I’m sorry if this is your first impeachment. It’s a poor intro to the genre. It’s so pathetic there may never be another.
I don’t recall number one in 1868. But I was around for two and three. Watergate (1973) was like a movie (and I’m not talking about the movie). Tense hearings. Colourful folk heroes. Revelations! The Saturday night massacre (spoiler).
Bill Clinton’s (1998) never became a film but it was intense and personal, more like a TV series. It was about sex in the Oval Office, versus withholding military aid for Ukraine in return for an official visit to… the Oval Office. Worst impeachment ever.
Have you tried watching it? Someone talks on camera, single shot, for hours. The senators are trying to duck out. If they can’t hang in why would anyone? This isn’t creating reverence for the work of the constitution’s “framers,” it’s making people conclude the document’s overhyped. All that good promotional work by Lin Miranda down the drain. Hamilton it isn’t.
IMO, and I concur with Republicans on this, it’s an attempt to take attention off the race for the Democratic nomination in case Bernie Sanders starts running away with it. That appears to scare mainstream Democrats more than four more years of Donald Trump. Otherwise, why did House Speaker Nancy Pelosi and other Democratic leaders refuse to impeach till now? The “trial” keeps Sanders off the campaign trail since, as a senator, he must attend proceedings in D.C.
So far it hasn’t worked as planned. On day one Hillary Clinton put Sanders in the spotlight by saying no one likes him (presumably the way Henry Kissinger “likes” her, or Barack Obama said cattily, “You’re likable enough, Hillary,” in 2008).

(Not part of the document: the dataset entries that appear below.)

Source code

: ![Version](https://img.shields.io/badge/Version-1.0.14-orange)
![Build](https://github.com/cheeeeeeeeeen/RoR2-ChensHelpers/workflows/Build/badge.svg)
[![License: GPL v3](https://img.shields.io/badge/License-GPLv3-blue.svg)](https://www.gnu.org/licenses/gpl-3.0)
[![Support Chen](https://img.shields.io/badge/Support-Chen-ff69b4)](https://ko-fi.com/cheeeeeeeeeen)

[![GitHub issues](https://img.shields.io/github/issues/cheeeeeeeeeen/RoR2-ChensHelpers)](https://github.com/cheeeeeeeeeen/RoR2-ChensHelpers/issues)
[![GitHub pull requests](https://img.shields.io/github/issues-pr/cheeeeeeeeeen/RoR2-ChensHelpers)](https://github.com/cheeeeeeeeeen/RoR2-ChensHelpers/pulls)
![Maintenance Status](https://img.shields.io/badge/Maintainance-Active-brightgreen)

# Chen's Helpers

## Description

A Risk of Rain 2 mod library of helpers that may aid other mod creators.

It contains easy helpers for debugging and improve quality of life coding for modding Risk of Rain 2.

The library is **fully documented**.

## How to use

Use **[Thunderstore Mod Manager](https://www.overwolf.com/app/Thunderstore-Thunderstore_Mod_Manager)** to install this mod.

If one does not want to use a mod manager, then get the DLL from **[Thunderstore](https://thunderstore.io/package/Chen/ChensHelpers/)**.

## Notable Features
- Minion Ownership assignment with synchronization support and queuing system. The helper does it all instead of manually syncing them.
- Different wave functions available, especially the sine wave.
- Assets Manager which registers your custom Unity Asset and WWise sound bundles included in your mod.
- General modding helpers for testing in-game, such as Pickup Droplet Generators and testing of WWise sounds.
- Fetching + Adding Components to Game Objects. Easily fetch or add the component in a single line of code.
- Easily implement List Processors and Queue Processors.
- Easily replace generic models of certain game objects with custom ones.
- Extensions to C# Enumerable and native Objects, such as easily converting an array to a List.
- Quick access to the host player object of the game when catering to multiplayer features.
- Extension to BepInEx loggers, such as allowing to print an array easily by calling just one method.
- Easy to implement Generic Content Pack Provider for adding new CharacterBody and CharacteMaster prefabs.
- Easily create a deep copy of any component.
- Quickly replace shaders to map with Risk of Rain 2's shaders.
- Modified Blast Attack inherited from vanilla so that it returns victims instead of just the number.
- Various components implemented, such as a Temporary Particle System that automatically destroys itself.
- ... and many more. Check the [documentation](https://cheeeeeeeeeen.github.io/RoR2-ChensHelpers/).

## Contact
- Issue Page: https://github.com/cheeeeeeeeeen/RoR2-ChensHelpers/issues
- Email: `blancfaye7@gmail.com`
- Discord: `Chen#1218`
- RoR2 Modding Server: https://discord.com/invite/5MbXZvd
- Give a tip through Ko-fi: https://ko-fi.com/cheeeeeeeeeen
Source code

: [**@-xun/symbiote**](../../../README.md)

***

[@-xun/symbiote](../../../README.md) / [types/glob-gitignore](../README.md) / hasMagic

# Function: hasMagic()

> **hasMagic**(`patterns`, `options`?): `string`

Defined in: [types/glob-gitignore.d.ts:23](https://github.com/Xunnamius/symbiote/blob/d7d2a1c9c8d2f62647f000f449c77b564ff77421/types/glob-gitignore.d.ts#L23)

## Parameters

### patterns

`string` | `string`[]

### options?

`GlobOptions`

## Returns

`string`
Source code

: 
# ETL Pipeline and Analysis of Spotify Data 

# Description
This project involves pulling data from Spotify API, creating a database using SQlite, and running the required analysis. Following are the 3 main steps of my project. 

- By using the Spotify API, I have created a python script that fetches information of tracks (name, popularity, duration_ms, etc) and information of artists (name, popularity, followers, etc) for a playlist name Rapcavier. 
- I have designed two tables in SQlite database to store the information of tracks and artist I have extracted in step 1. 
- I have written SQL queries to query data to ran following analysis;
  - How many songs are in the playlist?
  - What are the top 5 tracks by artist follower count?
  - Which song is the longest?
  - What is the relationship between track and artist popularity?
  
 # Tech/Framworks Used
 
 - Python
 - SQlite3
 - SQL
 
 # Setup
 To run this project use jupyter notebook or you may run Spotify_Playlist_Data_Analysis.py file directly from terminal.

Sanders refuted memorably, “On a good day, my wife likes me” — making it a good day at the Iowa caucuses for Sanders.
Why do they loathe him? The standard (i.e., false) explanation is that he’s “unelectable,” too radical or left; the last time they tried one of those was George McGovern in 1972 — part of the Watergate nexus. Nixon obliterated McGovern, who won only one state, Massachusetts, plus D.C.
But McGovern ran chiefly as an anti-war in Vietnam candidate and the U.S. was savagely divided over that. Even more damaging, he supported amnesty for draft dodgers and deserters, a searing matter for those who went or whose kids did. It was no formula for winning. I’m not saying he was wrong, but it divided voters instead of aggregating them.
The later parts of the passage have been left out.